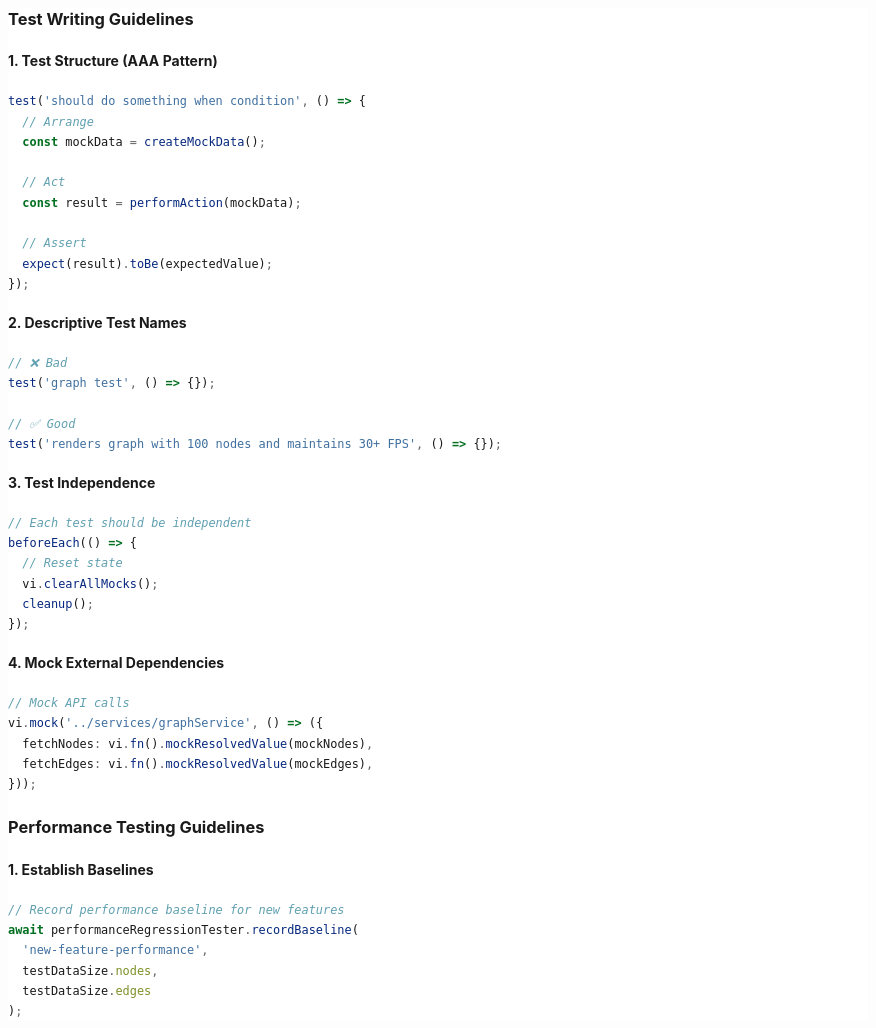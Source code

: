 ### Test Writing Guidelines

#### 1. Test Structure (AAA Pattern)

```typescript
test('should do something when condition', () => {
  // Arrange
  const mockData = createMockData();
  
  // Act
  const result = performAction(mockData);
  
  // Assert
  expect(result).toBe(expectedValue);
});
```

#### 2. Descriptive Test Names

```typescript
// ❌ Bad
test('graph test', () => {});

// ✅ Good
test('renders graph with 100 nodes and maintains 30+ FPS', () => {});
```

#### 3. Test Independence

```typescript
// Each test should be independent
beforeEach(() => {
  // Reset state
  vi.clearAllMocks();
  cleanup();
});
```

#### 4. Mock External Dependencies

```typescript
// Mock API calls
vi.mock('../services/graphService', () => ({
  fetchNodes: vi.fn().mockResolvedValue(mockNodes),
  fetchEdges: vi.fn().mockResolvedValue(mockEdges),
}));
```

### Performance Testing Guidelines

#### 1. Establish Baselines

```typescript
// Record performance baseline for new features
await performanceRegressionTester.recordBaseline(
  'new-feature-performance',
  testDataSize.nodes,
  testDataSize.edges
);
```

--

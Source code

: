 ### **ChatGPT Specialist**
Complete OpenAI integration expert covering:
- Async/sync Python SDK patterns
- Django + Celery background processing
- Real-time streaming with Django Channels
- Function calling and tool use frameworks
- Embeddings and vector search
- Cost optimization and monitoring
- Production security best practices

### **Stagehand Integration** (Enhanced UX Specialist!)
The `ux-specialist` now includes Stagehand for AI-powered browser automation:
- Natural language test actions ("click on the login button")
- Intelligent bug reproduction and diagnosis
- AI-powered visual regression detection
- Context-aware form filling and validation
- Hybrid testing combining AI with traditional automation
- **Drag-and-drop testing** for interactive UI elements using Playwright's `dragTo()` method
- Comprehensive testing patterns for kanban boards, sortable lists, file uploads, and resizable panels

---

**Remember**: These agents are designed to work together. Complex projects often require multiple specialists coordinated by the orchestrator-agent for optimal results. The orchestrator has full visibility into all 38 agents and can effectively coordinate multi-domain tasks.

▶ [Problem to work on]:
Scan the lines above for "- Embeddings and vector search" and for "- Intelligent bug reproduction and diagnosis". Repeat exactly the line holding each of them and every line in between.

▶ [Task answer]:
- Embeddings and vector search
- Cost optimization and monitoring
- Production security best practices

### **Stagehand Integration** (Enhanced UX Specialist!)
The `ux-specialist` now includes Stagehand for AI-powered browser automation:
- Natural language test actions ("click on the login button")
- Intelligent bug reproduction and diagnosis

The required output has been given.